### INSTRUCTIONS TO FOLLOW
Copy nothing past the line containing "ID _0_ is removed.". Transcribe every line of the listing below up to and including it, from the first, except pictures.

+++

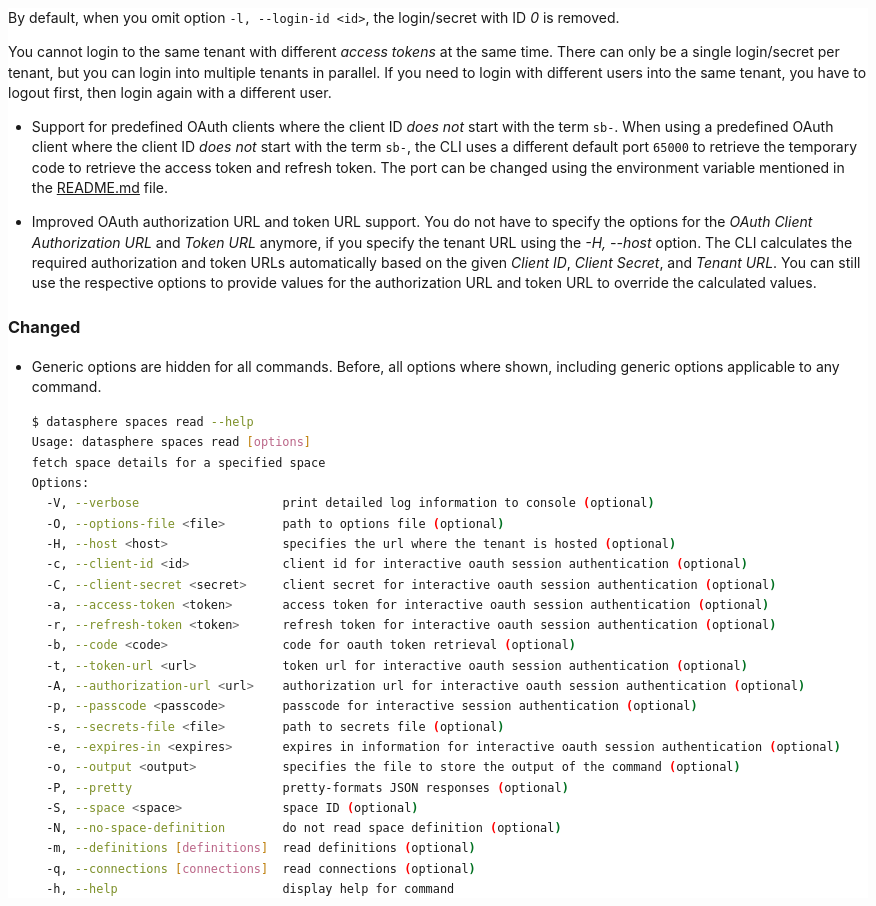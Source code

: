   By default, when you omit option `-l, --login-id <id>`, the login/secret with ID _0_ is removed.

  You cannot login to the same tenant with different _access tokens_ at the same time. There can only be a single login/secret per tenant, but you can login into multiple tenants in parallel. If you need to login with different users into the same tenant, you have to logout first, then login again with a different user.

- Support for predefined OAuth clients where the client ID _does not_ start with the term `sb-`. When using a predefined OAuth client where the client ID _does not_ start with the term `sb-`, the CLI uses a different default port `65000` to retrieve the temporary code to retrieve the access token and refresh token. The port can be changed using the environment variable mentioned in the [README.md](README.md) file.

- Improved OAuth authorization URL and token URL support. You do not have to specify the options for the _OAuth Client Authorization URL_ and _Token URL_ anymore, if you specify the tenant URL using the _-H, --host_ option. The CLI calculates the required authorization and token URLs automatically based on the given _Client ID_, _Client Secret_, and _Tenant URL_. You can still use the respective options to provide values for the authorization URL and token URL to override the calculated values.

### Changed

- Generic options are hidden for all commands. Before, all options where shown, including generic options applicable to any command.

  ```bash
  $ datasphere spaces read --help
  Usage: datasphere spaces read [options]
  fetch space details for a specified space
  Options:
    -V, --verbose                    print detailed log information to console (optional)
    -O, --options-file <file>        path to options file (optional)
    -H, --host <host>                specifies the url where the tenant is hosted (optional)
    -c, --client-id <id>             client id for interactive oauth session authentication (optional)
    -C, --client-secret <secret>     client secret for interactive oauth session authentication (optional)
    -a, --access-token <token>       access token for interactive oauth session authentication (optional)
    -r, --refresh-token <token>      refresh token for interactive oauth session authentication (optional)
    -b, --code <code>                code for oauth token retrieval (optional)
    -t, --token-url <url>            token url for interactive oauth session authentication (optional)
    -A, --authorization-url <url>    authorization url for interactive oauth session authentication (optional)
    -p, --passcode <passcode>        passcode for interactive session authentication (optional)
    -s, --secrets-file <file>        path to secrets file (optional)
    -e, --expires-in <expires>       expires in information for interactive oauth session authentication (optional)
    -o, --output <output>            specifies the file to store the output of the command (optional)
    -P, --pretty                     pretty-formats JSON responses (optional)
    -S, --space <space>              space ID (optional)
    -N, --no-space-definition        do not read space definition (optional)
    -m, --definitions [definitions]  read definitions (optional)
    -q, --connections [connections]  read connections (optional)
    -h, --help                       display help for command
  ```
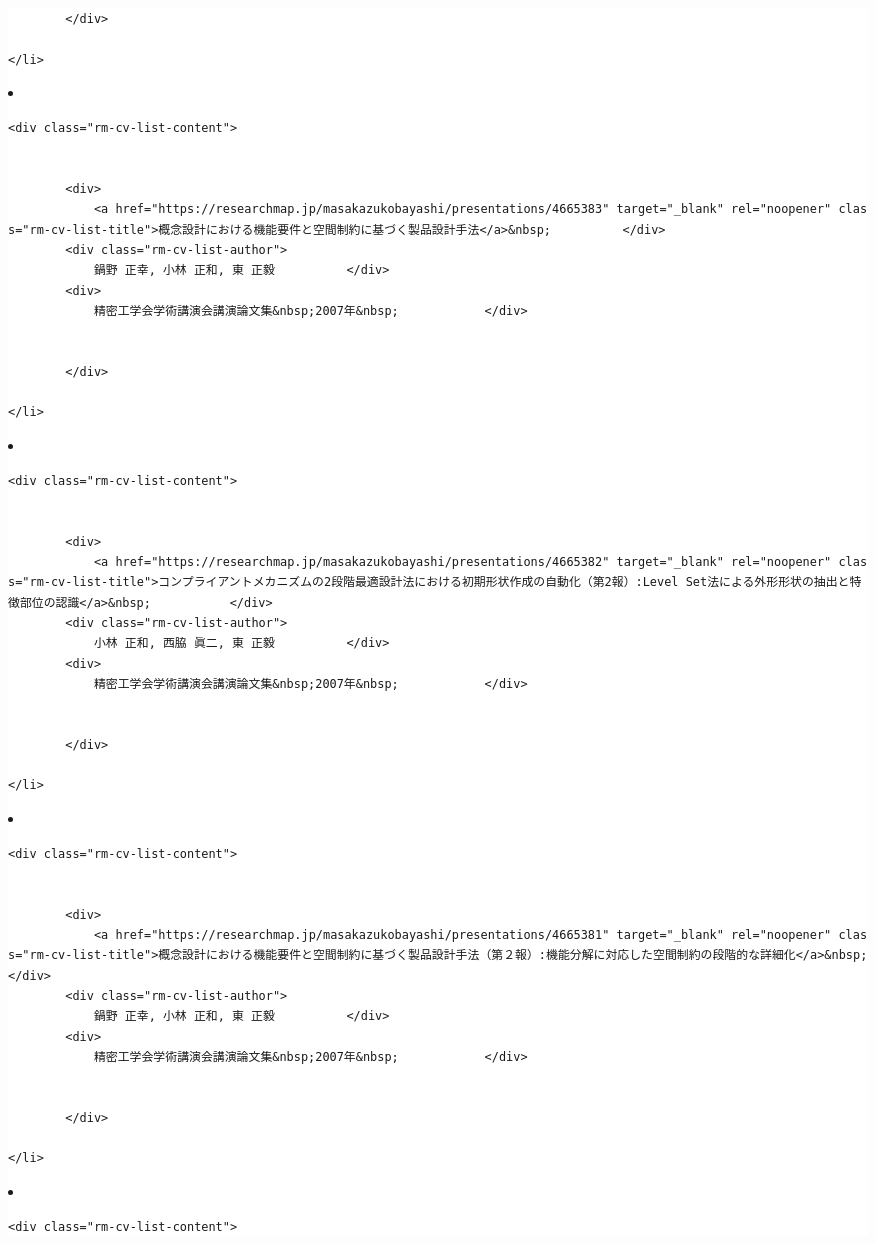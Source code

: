 
  			</div>

  	</li>
  <li class="list-group-item rm-cv-disclosed rm-cv-type-myself rm-cv-created">

  	<div class="rm-cv-list-content">


  			<div>
  				<a href="https://researchmap.jp/masakazukobayashi/presentations/4665383" target="_blank" rel="noopener" class="rm-cv-list-title">概念設計における機能要件と空間制約に基づく製品設計手法</a>&nbsp;			</div>
  			<div class="rm-cv-list-author">
  				鍋野 正幸, 小林 正和, 東 正毅			</div>
  			<div>
  				精密工学会学術講演会講演論文集&nbsp;2007年&nbsp;			</div>


  			</div>

  	</li>
  <li class="list-group-item rm-cv-disclosed rm-cv-type-myself rm-cv-created">

  	<div class="rm-cv-list-content">


  			<div>
  				<a href="https://researchmap.jp/masakazukobayashi/presentations/4665382" target="_blank" rel="noopener" class="rm-cv-list-title">コンプライアントメカニズムの2段階最適設計法における初期形状作成の自動化（第2報）:Level Set法による外形形状の抽出と特徴部位の認識</a>&nbsp;			</div>
  			<div class="rm-cv-list-author">
  				小林 正和, 西脇 眞二, 東 正毅			</div>
  			<div>
  				精密工学会学術講演会講演論文集&nbsp;2007年&nbsp;			</div>


  			</div>

  	</li>
  <li class="list-group-item rm-cv-disclosed rm-cv-type-myself rm-cv-created">

  	<div class="rm-cv-list-content">


  			<div>
  				<a href="https://researchmap.jp/masakazukobayashi/presentations/4665381" target="_blank" rel="noopener" class="rm-cv-list-title">概念設計における機能要件と空間制約に基づく製品設計手法（第２報）:機能分解に対応した空間制約の段階的な詳細化</a>&nbsp;			</div>
  			<div class="rm-cv-list-author">
  				鍋野 正幸, 小林 正和, 東 正毅			</div>
  			<div>
  				精密工学会学術講演会講演論文集&nbsp;2007年&nbsp;			</div>


  			</div>

  	</li>
  <li class="list-group-item rm-cv-disclosed rm-cv-type-myself rm-cv-created">

  	<div class="rm-cv-list-content">
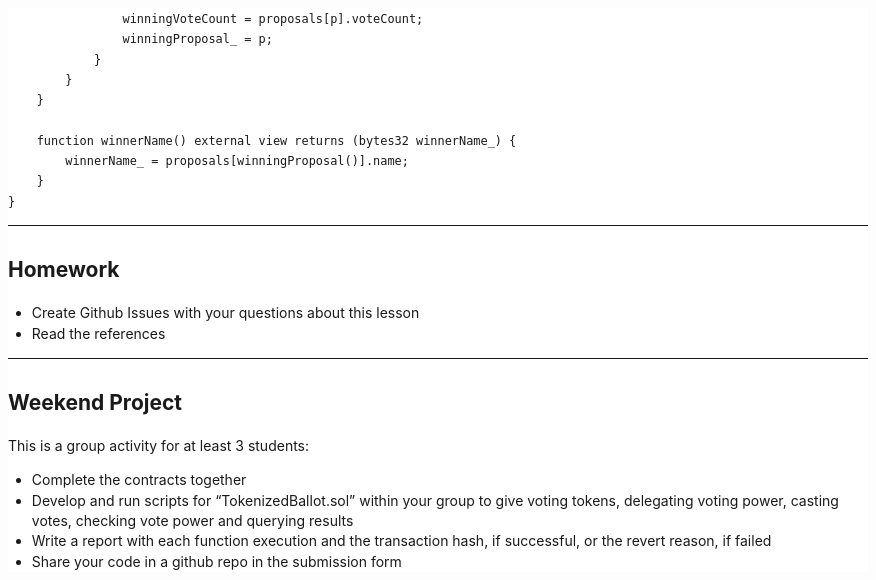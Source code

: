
 ```solidity
                winningVoteCount = proposals[p].voteCount;
                winningProposal_ = p;
            }
        }
    }

    function winnerName() external view returns (bytes32 winnerName_) {
        winnerName_ = proposals[winningProposal()].name;
    }
}
```

---

## Homework

* Create Github Issues with your questions about this lesson
* Read the references

---

## Weekend Project

This is a group activity for at least 3 students:

* Complete the contracts together
* Develop and run scripts for “TokenizedBallot.sol” within your group to give voting tokens, delegating voting power, casting votes, checking vote power and querying results
* Write a report with each function execution and the transaction hash, if successful, or the revert reason, if failed
* Share your code in a github repo in the submission form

+++

### WRITTEN ANSWER
Source code

:   By default, when you omit option `-l, --login-id <id>`, the login/secret with ID _0_ is removed.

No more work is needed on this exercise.